NB Page under construction - Very preliminary notes
Will rewrite soon in context of study of Information geometry, maximum entropy, etc.
Considerable amount of common ground.
One first question must be what are the goals of the two traditions. Now, it is clear that not even people working in a single tradition need share the same goals. For example, you might be at the more practical or more theoretical end of the spectrum. Bayesianism concerns an especially broad range of activity. This having been said, there is sufficient overlap that there is much for them to talk to each other about. One specific achievement hailed by one party, may be dismissed as of little value by the other, but if developments in one tradition emerging out a series of theoretical advances led to them sweeping the floor in all sorts of machine learning competitions, members of the other tradition would surely take note. And if these theoretical advances were not accessible in the language of the other tradition, and perhaps the first tradition could show how the second could not catch up, we might imagine a few people would change horses.
How principled should work within a tradition be?

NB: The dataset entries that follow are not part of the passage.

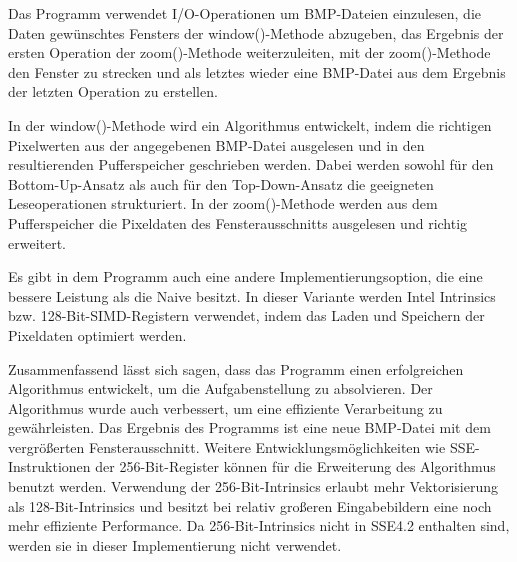 \documentclass[course=erap]{aspdoc}
\begin{document}
    Das Programm verwendet I/O-Operationen um BMP-Dateien einzulesen, die Daten gewünschtes Fensters der window()-Methode abzugeben,
    das Ergebnis der ersten Operation der zoom()-Methode weiterzuleiten, mit der zoom()-Methode den Fenster zu strecken und als letztes
    wieder eine BMP-Datei aus dem Ergebnis der letzten Operation zu erstellen.

    In der window()-Methode wird ein Algorithmus entwickelt, indem die richtigen Pixelwerten aus der angegebenen BMP-Datei ausgelesen
    und in den resultierenden Pufferspeicher geschrieben werden. Dabei werden sowohl für den Bottom-Up-Ansatz als auch für den Top-Down-Ansatz
    die geeigneten Leseoperationen strukturiert. In der zoom()-Methode werden aus dem Pufferspeicher die Pixeldaten des Fensterausschnitts
    ausgelesen und richtig erweitert.

    Es gibt in dem Programm auch eine andere Implementierungsoption, die eine bessere Leistung als die Naive besitzt.
    In dieser Variante werden Intel Intrinsics bzw. 128-Bit-SIMD-Registern verwendet, indem das Laden und
    Speichern der Pixeldaten optimiert werden.

    Zusammenfassend lässt sich sagen, dass das Programm einen erfolgreichen Algorithmus entwickelt, um die Aufgabenstellung zu
    absolvieren. Der Algorithmus wurde auch verbessert, um eine effiziente Verarbeitung zu gewährleisten. Das Ergebnis des Programms
    ist eine neue BMP-Datei mit dem vergrößerten Fensterausschnitt. Weitere Entwicklungsmöglichkeiten wie SSE-Instruktionen der
    256-Bit-Register können für die Erweiterung des Algorithmus benutzt werden. Verwendung der 256-Bit-Intrinsics erlaubt mehr
    Vektorisierung als 128-Bit-Intrinsics und besitzt bei relativ großeren Eingabebildern eine noch mehr effiziente Performance.
    Da 256-Bit-Intrinsics nicht in SSE4.2 enthalten sind, werden sie in dieser Implementierung nicht verwendet.

    
    {}
\end{document}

...enquiry can only be systematic in its progress when its goal is to contribute to the construction of a system of thought and practice - including in the notion of construction such activities as those of more or less radical modification, and even partial demolition with a view to reconstruction - by participating in types of rational activity which have their telos in achieving for that system a perfected form in the light of the best standards for judging of that perfection so far to emerge. Particular problems are then partially, but in key ways, defined in terms of the constraints imposed by their place within the overall structure, and the significance of solving this or that particular problem derives from that place. It is one of the marks of the flourishing of such a developing system of thought and practice that from time to time its telos is reformulated. And those who contribute to the perfecting of such a system can do so only by developing and deploying their own skills in the manner characteristic of a craft and by participating in the activities in which those skills are put to work in the manner characteristic of a tradition. It is then only in contexts in which enquiry is understood by those participating in it in ways characteristic of system, craft, and tradition, whether or not that understanding is made explicit, that the concept of progress in enquiry will have application. (MacIntyre, After Virtue: 148-9)
"To understand the nature of the problem, its spirit, and its philosophy, one has to see the theory as a whole, not only as a collection of its different parts. Understanding the nature of the problem is extremely important because it leads to searching in the right directions for results and prevents searching in wrong directions." (Vapnik 1999: xi) [Cf. Bernhard's admission that SLT is not as unified as Bayesianism.]
A hundred parallel comments by Jaynes.
"Now a new methodological situation in the learning problem has developed where practical methods are the result of a deep theoretical analysis of the statistical bounds rather than the result of inventing new smart heuristics." (Vapnik 1999: p. 15 n 9)
Jaynes also criticises ad hocness of tricks.
Vapnik (199: 174 n. 19) Feynman remark on science, ad hoc ways of neural networks practitioners doesn't mean they're not good, but that the theory is not science.
Olivier Chapelle points out that one might designate a third group beyond Vapnikians and Bayesians: "99% of machine learning people who are not Bayesian, do their model selection by cross-validation and don't use bounds... So, maybe in your discussion, you should add a third camp (which is, in my opinion, by far the largest): non-Bayesian and non theoretician people, who are just very pragmatic and try to have the lowest possible test error. 15 years ago, those people were typically using neural networks. However, it is true that Vapnik had probably more impact on this group, in the sense that he formalized some of the heuristics they were using (Vapnik was actually in the group of Yann LeCun, a big shot in the NN community)."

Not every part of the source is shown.